* TASK STATEMENT:
Nothing but the lines from the one with "## How to Use 🛠️" down to the one with "Contributions are welcome!" should be returned, exactly and with both ends included, from the material below.

* TASK INPUT:

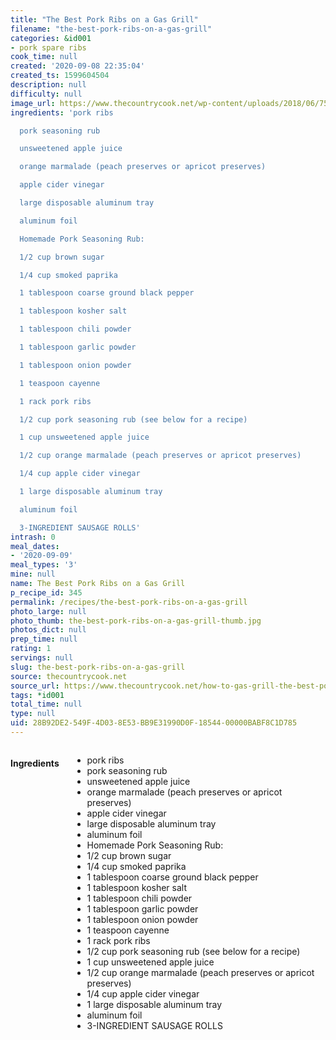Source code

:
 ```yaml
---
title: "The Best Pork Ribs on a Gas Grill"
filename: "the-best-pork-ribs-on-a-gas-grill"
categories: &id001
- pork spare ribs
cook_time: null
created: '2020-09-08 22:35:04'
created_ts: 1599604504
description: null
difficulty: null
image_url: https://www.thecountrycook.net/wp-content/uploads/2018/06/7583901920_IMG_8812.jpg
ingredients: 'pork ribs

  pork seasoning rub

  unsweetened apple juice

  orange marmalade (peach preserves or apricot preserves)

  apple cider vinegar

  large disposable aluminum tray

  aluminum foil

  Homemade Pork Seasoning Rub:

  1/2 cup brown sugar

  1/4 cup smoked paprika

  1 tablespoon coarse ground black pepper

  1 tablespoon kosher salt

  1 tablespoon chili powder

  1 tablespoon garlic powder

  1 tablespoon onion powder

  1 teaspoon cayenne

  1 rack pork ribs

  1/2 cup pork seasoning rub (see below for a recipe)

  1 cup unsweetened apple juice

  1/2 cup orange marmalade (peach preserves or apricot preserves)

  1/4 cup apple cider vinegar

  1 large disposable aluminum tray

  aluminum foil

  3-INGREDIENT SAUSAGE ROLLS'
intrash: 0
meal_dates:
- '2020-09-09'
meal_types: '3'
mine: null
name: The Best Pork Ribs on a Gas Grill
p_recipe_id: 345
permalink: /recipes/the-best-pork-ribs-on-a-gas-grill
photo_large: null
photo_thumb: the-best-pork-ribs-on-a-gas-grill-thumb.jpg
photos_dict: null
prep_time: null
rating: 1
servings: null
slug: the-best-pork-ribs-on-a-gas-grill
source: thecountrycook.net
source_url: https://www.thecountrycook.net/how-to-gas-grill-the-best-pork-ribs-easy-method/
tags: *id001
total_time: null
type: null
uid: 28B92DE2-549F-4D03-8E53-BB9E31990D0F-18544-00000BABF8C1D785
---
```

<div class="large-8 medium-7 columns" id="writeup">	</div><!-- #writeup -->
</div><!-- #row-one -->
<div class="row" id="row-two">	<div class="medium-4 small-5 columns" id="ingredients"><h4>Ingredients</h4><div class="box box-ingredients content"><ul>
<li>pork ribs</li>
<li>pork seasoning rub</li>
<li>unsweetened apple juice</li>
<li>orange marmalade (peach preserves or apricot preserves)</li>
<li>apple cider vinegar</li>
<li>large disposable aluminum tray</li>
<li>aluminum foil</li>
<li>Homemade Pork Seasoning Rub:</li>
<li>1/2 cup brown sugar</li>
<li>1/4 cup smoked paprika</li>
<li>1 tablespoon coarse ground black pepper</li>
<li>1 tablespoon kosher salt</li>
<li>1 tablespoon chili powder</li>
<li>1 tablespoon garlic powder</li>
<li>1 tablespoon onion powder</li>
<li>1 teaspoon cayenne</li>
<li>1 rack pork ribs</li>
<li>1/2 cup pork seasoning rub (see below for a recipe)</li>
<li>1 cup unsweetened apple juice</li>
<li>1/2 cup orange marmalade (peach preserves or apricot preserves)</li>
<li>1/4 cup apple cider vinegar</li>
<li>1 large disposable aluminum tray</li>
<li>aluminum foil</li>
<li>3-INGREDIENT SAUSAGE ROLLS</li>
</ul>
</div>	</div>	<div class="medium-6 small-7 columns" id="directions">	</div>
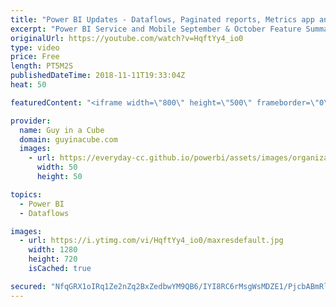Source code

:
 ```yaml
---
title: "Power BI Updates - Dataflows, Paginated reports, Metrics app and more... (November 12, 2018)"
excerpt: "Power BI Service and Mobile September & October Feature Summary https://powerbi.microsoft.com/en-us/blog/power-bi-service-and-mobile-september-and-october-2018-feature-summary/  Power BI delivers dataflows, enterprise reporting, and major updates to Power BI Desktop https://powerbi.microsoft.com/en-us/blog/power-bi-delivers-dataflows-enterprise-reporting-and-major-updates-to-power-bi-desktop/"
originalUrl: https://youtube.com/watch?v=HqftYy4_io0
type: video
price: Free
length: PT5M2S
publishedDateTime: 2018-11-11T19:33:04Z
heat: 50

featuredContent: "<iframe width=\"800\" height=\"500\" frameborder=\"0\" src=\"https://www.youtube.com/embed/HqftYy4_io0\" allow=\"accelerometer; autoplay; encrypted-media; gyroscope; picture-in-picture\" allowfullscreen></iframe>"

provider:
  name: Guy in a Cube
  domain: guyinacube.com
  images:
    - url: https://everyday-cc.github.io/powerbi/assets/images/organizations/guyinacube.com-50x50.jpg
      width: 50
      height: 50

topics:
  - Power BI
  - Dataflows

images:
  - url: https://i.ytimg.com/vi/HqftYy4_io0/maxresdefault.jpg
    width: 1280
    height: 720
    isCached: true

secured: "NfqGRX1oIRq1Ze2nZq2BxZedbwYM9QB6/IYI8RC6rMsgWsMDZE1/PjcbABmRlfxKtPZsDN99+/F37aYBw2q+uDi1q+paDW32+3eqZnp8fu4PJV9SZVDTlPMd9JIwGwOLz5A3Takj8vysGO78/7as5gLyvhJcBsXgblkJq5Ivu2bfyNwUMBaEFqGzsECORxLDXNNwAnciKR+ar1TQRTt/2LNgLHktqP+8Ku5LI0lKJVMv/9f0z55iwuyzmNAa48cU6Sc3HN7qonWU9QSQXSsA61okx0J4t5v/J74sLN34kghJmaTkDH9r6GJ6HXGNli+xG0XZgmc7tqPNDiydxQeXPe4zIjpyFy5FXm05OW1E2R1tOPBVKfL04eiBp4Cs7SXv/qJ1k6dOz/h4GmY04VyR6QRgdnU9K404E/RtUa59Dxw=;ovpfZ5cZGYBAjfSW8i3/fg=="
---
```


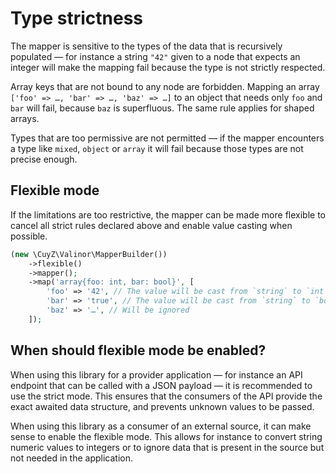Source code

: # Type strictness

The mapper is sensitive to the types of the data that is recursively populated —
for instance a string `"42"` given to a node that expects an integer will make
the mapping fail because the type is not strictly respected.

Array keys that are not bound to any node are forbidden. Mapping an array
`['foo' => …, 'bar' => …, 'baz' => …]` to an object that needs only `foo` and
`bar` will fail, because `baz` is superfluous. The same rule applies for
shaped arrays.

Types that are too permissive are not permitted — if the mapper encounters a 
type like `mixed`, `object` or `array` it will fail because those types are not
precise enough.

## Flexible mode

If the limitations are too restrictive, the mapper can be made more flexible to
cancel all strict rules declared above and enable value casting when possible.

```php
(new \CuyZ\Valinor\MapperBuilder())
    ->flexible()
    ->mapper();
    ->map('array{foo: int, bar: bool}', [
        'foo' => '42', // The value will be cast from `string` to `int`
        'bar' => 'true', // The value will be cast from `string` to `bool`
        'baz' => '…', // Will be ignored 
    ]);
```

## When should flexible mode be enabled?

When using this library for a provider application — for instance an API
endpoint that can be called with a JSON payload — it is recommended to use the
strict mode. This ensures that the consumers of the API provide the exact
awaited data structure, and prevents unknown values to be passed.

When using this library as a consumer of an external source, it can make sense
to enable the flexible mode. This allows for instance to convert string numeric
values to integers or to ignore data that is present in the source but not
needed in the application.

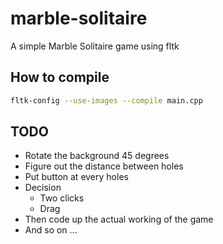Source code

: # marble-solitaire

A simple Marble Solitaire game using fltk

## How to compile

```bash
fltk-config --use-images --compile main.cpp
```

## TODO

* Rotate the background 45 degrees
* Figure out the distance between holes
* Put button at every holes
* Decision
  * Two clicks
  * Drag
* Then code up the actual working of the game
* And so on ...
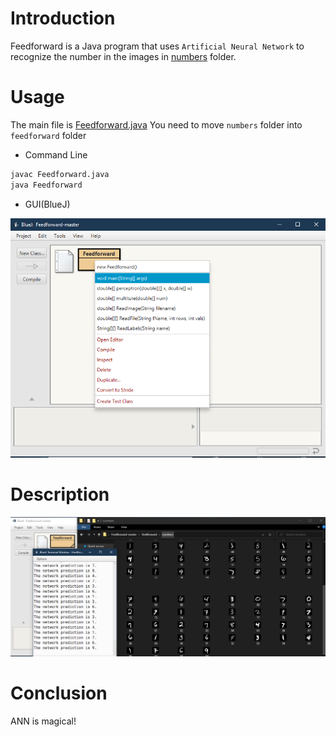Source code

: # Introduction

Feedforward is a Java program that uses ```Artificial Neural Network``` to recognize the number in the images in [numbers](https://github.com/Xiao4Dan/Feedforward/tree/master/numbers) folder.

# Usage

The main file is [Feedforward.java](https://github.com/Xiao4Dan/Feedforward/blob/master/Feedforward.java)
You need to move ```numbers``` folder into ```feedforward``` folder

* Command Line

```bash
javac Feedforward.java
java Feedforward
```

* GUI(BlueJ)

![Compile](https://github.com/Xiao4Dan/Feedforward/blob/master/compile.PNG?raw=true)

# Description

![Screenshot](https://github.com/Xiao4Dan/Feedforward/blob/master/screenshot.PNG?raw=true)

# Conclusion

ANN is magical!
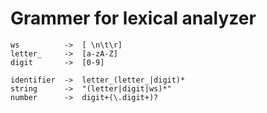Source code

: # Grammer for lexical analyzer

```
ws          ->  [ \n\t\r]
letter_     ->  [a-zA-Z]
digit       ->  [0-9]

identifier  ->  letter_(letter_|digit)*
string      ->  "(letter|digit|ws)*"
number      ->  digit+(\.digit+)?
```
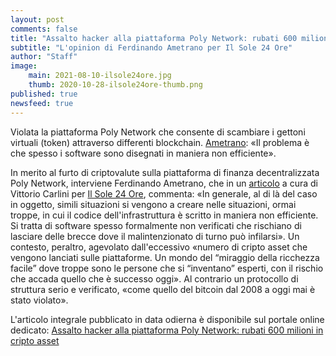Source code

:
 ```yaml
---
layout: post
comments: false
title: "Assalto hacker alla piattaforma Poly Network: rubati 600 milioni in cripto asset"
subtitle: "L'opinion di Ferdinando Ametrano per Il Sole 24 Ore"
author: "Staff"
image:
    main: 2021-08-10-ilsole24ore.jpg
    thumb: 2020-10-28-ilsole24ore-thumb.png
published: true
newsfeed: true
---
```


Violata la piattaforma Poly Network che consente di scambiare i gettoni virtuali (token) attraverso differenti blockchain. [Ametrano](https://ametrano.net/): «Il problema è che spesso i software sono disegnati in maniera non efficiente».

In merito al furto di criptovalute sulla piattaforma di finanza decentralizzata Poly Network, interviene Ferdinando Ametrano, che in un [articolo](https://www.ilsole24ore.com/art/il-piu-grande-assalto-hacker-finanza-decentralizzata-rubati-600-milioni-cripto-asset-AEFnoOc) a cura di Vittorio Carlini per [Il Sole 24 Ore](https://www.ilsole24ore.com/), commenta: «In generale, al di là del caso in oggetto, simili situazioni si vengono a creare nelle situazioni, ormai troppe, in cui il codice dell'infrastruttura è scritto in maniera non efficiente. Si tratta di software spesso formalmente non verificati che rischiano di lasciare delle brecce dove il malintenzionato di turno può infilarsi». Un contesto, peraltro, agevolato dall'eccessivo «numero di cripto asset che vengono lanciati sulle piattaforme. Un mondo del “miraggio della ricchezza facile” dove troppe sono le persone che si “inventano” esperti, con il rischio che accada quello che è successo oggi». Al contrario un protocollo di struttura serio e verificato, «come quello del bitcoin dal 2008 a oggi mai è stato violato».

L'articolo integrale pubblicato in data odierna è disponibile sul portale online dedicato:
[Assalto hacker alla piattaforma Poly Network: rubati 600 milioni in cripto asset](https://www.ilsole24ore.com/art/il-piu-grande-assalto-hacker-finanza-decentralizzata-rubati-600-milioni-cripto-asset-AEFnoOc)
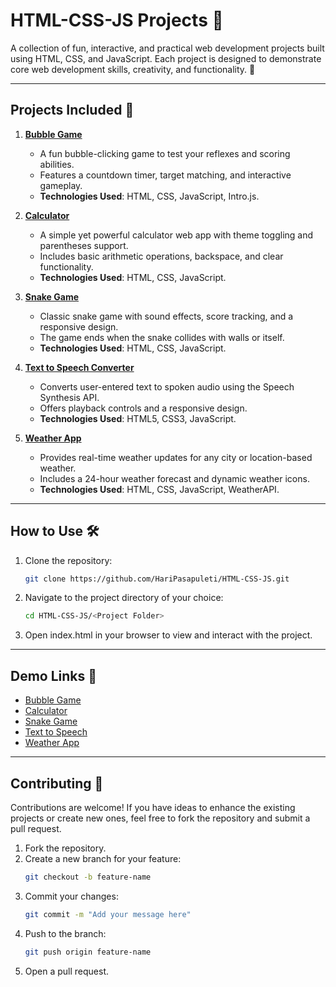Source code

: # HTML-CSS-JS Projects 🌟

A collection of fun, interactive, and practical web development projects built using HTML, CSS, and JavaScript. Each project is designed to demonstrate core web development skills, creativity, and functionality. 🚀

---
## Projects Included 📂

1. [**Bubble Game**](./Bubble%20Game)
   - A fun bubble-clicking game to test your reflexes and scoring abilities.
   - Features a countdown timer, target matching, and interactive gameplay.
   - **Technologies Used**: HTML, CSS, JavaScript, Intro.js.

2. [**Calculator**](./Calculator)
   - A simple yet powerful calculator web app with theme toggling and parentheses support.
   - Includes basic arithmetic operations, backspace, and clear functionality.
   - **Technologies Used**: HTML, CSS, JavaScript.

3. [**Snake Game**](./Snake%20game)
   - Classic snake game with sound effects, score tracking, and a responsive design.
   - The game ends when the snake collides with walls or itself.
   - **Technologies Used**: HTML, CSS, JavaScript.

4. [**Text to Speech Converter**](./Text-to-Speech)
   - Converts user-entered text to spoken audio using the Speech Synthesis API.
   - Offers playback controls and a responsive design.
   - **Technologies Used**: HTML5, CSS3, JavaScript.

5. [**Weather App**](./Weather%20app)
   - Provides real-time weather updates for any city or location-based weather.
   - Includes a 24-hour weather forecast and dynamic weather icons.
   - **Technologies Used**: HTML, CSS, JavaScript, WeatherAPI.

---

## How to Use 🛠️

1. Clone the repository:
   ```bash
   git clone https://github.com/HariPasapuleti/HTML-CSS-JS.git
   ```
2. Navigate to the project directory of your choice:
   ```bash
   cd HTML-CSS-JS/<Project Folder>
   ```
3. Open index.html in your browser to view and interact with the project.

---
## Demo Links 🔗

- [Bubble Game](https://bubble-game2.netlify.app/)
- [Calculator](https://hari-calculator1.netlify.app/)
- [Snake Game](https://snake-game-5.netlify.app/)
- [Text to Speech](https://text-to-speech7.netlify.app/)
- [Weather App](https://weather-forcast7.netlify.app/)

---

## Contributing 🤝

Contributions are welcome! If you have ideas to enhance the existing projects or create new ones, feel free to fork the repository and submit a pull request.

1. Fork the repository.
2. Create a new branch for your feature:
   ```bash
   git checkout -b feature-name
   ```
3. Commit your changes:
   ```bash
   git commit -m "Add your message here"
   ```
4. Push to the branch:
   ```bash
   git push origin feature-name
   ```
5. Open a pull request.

* WRITTEN RESPONSE:
## How to Use 🛠️

1. Clone the repository:
   ```bash
   git clone https://github.com/HariPasapuleti/HTML-CSS-JS.git
   ```
2. Navigate to the project directory of your choice:
   ```bash
   cd HTML-CSS-JS/<Project Folder>
   ```
3. Open index.html in your browser to view and interact with the project.

---
## Demo Links 🔗

- [Bubble Game](https://bubble-game2.netlify.app/)
- [Calculator](https://hari-calculator1.netlify.app/)
- [Snake Game](https://snake-game-5.netlify.app/)
- [Text to Speech](https://text-to-speech7.netlify.app/)
- [Weather App](https://weather-forcast7.netlify.app/)

---

## Contributing 🤝

Contributions are welcome! If you have ideas to enhance the existing projects or create new ones, feel free to fork the repository and submit a pull request.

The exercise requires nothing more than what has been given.